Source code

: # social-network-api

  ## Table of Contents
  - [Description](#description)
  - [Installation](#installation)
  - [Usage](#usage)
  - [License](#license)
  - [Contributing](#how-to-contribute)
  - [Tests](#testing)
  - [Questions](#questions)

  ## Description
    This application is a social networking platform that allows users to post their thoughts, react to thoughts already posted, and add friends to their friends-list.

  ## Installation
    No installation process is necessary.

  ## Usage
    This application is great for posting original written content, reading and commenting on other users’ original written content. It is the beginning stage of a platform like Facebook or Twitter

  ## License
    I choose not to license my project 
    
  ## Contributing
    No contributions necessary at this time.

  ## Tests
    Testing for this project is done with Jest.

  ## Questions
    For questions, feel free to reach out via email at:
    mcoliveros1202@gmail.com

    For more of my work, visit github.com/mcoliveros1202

• **Task description**
Whenever a line in the data above contains the word "project", include it in the tally, and report only the final number.

• **Answer box**
2